* _Required work_
Repeat each line, word for word, from the one containing "- crear vista" through the last line of the entries, and include no other output.

(Source texts of formatted documents)
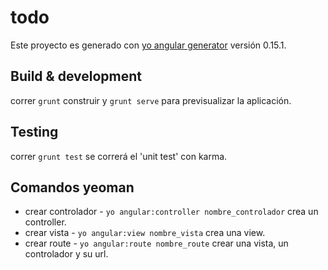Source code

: # todo

Este proyecto es generado con [yo angular generator](https://github.com/yeoman/generator-angular)
versión 0.15.1.

## Build & development

correr `grunt` construir y `grunt serve` para previsualizar la aplicación.

## Testing

correr `grunt test` se correrá el 'unit test' con karma.

## Comandos yeoman

- crear controlador - `yo angular:controller nombre_controlador` crea un controller.
- crear vista - `yo angular:view nombre_vista` crea una view.
- crear route - `yo angular:route nombre_route` crear una vista, un controlador y su url.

* _Answer for this exercise_
- crear vista - `yo angular:view nombre_vista` crea una view.
- crear route - `yo angular:route nombre_route` crear una vista, un controlador y su url.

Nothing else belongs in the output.